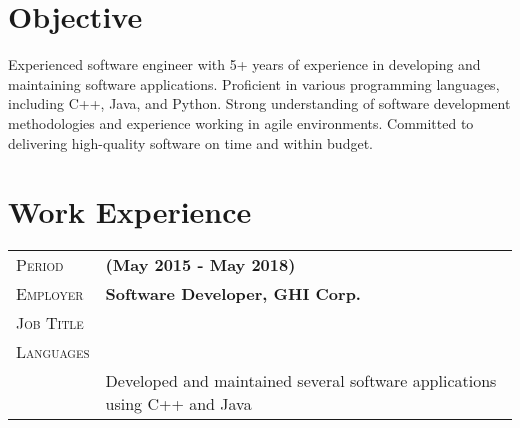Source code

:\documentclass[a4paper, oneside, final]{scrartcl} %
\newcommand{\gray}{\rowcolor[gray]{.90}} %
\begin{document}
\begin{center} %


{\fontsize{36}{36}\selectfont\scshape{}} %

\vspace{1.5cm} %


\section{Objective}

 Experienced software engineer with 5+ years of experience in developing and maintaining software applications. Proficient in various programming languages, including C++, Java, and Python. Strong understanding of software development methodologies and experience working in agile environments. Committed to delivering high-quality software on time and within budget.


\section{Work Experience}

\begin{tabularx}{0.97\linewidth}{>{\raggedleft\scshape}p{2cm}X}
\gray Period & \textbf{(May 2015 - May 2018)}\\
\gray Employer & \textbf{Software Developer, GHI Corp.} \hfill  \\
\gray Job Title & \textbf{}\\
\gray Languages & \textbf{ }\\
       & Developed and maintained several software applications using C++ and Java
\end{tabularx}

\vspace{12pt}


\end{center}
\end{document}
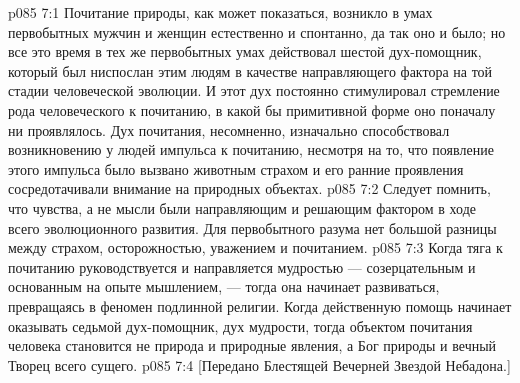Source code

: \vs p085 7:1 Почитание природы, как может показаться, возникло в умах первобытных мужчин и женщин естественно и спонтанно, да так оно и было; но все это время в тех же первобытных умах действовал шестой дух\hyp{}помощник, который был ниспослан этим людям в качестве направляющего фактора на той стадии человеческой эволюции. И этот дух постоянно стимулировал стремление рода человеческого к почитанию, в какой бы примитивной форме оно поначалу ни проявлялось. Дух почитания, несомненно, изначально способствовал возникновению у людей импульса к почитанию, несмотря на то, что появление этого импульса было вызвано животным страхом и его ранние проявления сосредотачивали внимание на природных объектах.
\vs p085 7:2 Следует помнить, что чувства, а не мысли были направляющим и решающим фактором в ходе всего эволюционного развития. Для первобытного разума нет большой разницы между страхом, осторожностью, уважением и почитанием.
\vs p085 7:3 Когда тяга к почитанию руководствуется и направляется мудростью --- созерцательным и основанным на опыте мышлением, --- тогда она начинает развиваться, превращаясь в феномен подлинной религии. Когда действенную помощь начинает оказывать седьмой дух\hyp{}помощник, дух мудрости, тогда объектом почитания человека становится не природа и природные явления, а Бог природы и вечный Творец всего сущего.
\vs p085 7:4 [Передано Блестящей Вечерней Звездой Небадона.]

______

> **Task objective**
In your copy of the material, every word must match and no image should appear.

> **Result**
Source code

:\documentclass[a4paper, oneside, final]{scrartcl} %
\newcommand{\gray}{\rowcolor[gray]{.90}} %
\begin{document}
\begin{center} %


{\fontsize{36}{36}\selectfont\scshape{}} %

\vspace{1.5cm} %


\section{Objective}

 Experienced software engineer with 5+ years of experience in developing and maintaining software applications. Proficient in various programming languages, including C++, Java, and Python. Strong understanding of software development methodologies and experience working in agile environments. Committed to delivering high-quality software on time and within budget.


\section{Work Experience}

\begin{tabularx}{0.97\linewidth}{>{\raggedleft\scshape}p{2cm}X}
\gray Period & \textbf{(May 2015 - May 2018)}\\
\gray Employer & \textbf{Software Developer, GHI Corp.} \hfill  \\
\gray Job Title & \textbf{}\\
\gray Languages & \textbf{ }\\
       & Developed and maintained several software applications using C++ and Java
\end{tabularx}

\vspace{12pt}


\end{center}
\end{document}
Source code

: \vs p085 7:1 Почитание природы, как может показаться, возникло в умах первобытных мужчин и женщин естественно и спонтанно, да так оно и было; но все это время в тех же первобытных умах действовал шестой дух\hyp{}помощник, который был ниспослан этим людям в качестве направляющего фактора на той стадии человеческой эволюции. И этот дух постоянно стимулировал стремление рода человеческого к почитанию, в какой бы примитивной форме оно поначалу ни проявлялось. Дух почитания, несомненно, изначально способствовал возникновению у людей импульса к почитанию, несмотря на то, что появление этого импульса было вызвано животным страхом и его ранние проявления сосредотачивали внимание на природных объектах.
\vs p085 7:2 Следует помнить, что чувства, а не мысли были направляющим и решающим фактором в ходе всего эволюционного развития. Для первобытного разума нет большой разницы между страхом, осторожностью, уважением и почитанием.
\vs p085 7:3 Когда тяга к почитанию руководствуется и направляется мудростью --- созерцательным и основанным на опыте мышлением, --- тогда она начинает развиваться, превращаясь в феномен подлинной религии. Когда действенную помощь начинает оказывать седьмой дух\hyp{}помощник, дух мудрости, тогда объектом почитания человека становится не природа и природные явления, а Бог природы и вечный Творец всего сущего.
\vs p085 7:4 [Передано Блестящей Вечерней Звездой Небадона.]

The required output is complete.